▸ **DATA SHOWN**
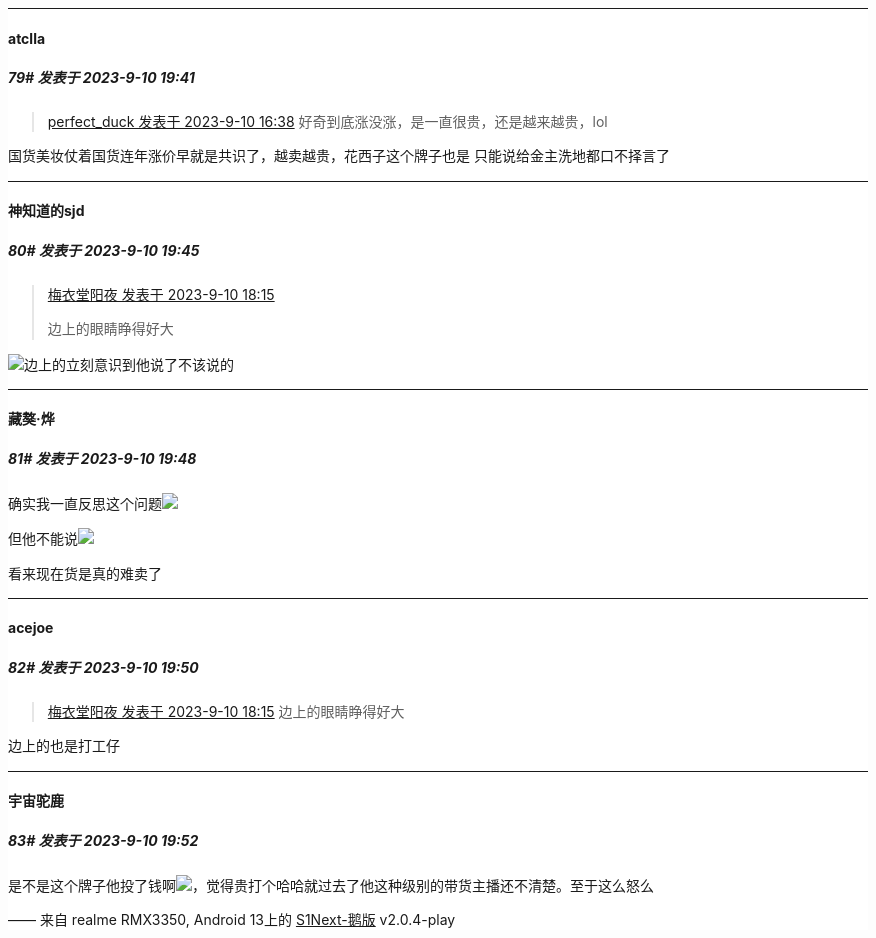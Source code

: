 
*****

####  atclla  
##### 79#       发表于 2023-9-10 19:41

<blockquote><a href="httphttps://bbs.saraba1st.com/2b/forum.php?mod=redirect&amp;goto=findpost&amp;pid=62355683&amp;ptid=2152160" target="_blank">perfect_duck 发表于 2023-9-10 16:38</a>
好奇到底涨没涨，是一直很贵，还是越来越贵，lol</blockquote>
国货美妆仗着国货连年涨价早就是共识了，越卖越贵，花西子这个牌子也是
只能说给金主洗地都口不择言了


*****

####  神知道的sjd  
##### 80#       发表于 2023-9-10 19:45

<blockquote><a href="httphttps://bbs.saraba1st.com/2b/forum.php?mod=redirect&amp;goto=findpost&amp;pid=62356560&amp;ptid=2152160" target="_blank">梅衣堂阳夜 发表于 2023-9-10 18:15</a>

边上的眼睛睁得好大</blockquote>
<img src="https://static.saraba1st.com/image/smiley/face2017/033.png" referrerpolicy="no-referrer">边上的立刻意识到他说了不该说的

*****

####  藏獒·烨  
##### 81#       发表于 2023-9-10 19:48

确实我一直反思这个问题<img src="https://static.saraba1st.com/image/smiley/face2017/067.png" referrerpolicy="no-referrer">

但他不能说<img src="https://static.saraba1st.com/image/smiley/face2017/067.png" referrerpolicy="no-referrer">

看来现在货是真的难卖了

*****

####  acejoe  
##### 82#       发表于 2023-9-10 19:50

<blockquote><a href="httphttps://bbs.saraba1st.com/2b/forum.php?mod=redirect&amp;goto=findpost&amp;pid=62356560&amp;ptid=2152160" target="_blank">梅衣堂阳夜 发表于 2023-9-10 18:15</a>
边上的眼睛睁得好大</blockquote>
边上的也是打工仔

*****

####  宇宙驼鹿  
##### 83#       发表于 2023-9-10 19:52

是不是这个牌子他投了钱啊<img src="https://static.saraba1st.com/image/smiley/face2017/067.png" referrerpolicy="no-referrer">，觉得贵打个哈哈就过去了他这种级别的带货主播还不清楚。至于这么怒么

—— 来自 realme RMX3350, Android 13上的 [S1Next-鹅版](https://github.com/ykrank/S1-Next/releases) v2.0.4-play
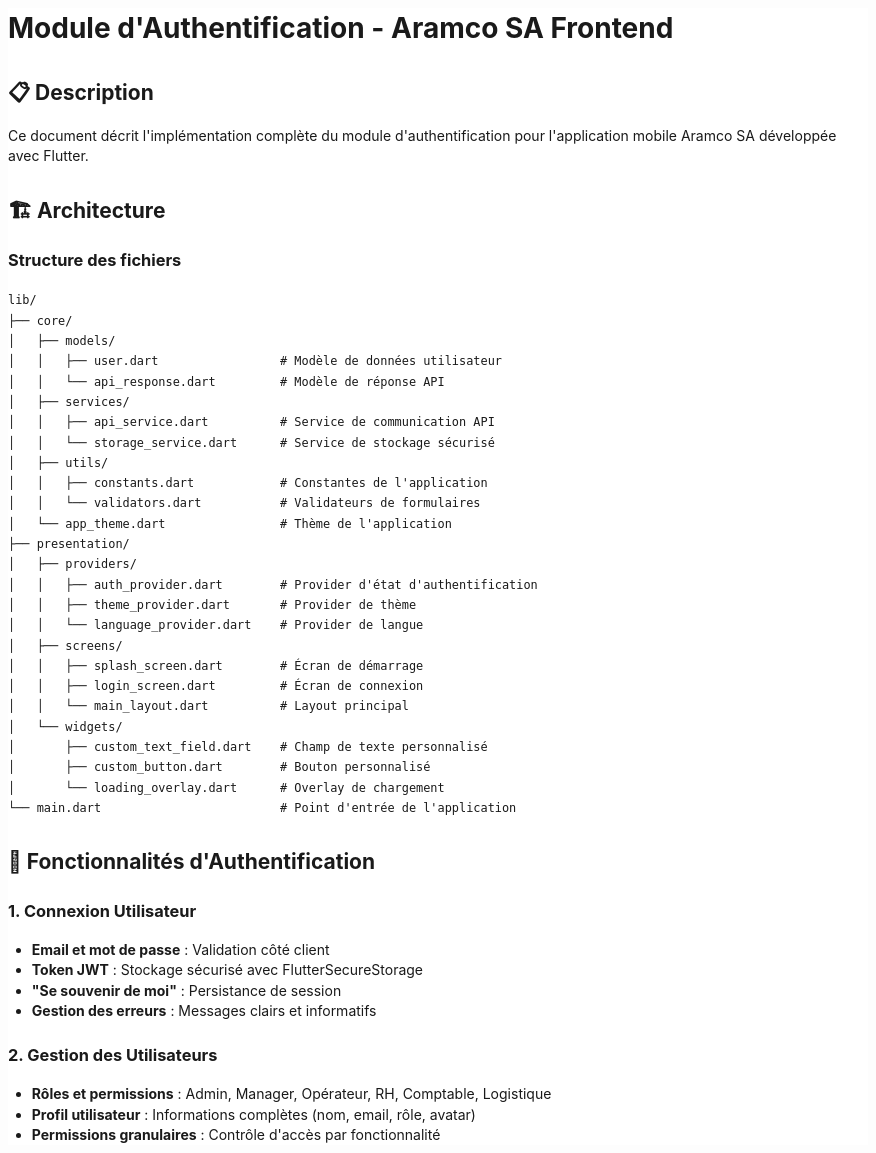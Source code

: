 # Module d'Authentification - Aramco SA Frontend

## 📋 Description

Ce document décrit l'implémentation complète du module d'authentification pour l'application mobile Aramco SA développée avec Flutter.

## 🏗️ Architecture

### Structure des fichiers

```
lib/
├── core/
│   ├── models/
│   │   ├── user.dart                 # Modèle de données utilisateur
│   │   └── api_response.dart         # Modèle de réponse API
│   ├── services/
│   │   ├── api_service.dart          # Service de communication API
│   │   └── storage_service.dart      # Service de stockage sécurisé
│   ├── utils/
│   │   ├── constants.dart            # Constantes de l'application
│   │   └── validators.dart           # Validateurs de formulaires
│   └── app_theme.dart                # Thème de l'application
├── presentation/
│   ├── providers/
│   │   ├── auth_provider.dart        # Provider d'état d'authentification
│   │   ├── theme_provider.dart       # Provider de thème
│   │   └── language_provider.dart    # Provider de langue
│   ├── screens/
│   │   ├── splash_screen.dart        # Écran de démarrage
│   │   ├── login_screen.dart         # Écran de connexion
│   │   └── main_layout.dart          # Layout principal
│   └── widgets/
│       ├── custom_text_field.dart    # Champ de texte personnalisé
│       ├── custom_button.dart        # Bouton personnalisé
│       └── loading_overlay.dart      # Overlay de chargement
└── main.dart                         # Point d'entrée de l'application
```

## 🔐 Fonctionnalités d'Authentification

### 1. Connexion Utilisateur
- **Email et mot de passe** : Validation côté client
- **Token JWT** : Stockage sécurisé avec FlutterSecureStorage
- **"Se souvenir de moi"** : Persistance de session
- **Gestion des erreurs** : Messages clairs et informatifs

### 2. Gestion des Utilisateurs
- **Rôles et permissions** : Admin, Manager, Opérateur, RH, Comptable, Logistique
- **Profil utilisateur** : Informations complètes (nom, email, rôle, avatar)
- **Permissions granulaires** : Contrôle d'accès par fonctionnalité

▸ **WHAT TO WORK ON**
All lines in the records with the string "Gestion" should be copied out.

▸ **OUTPUT FOR THIS TASK**
- **Gestion des erreurs** : Messages clairs et informatifs
### 2. Gestion des Utilisateurs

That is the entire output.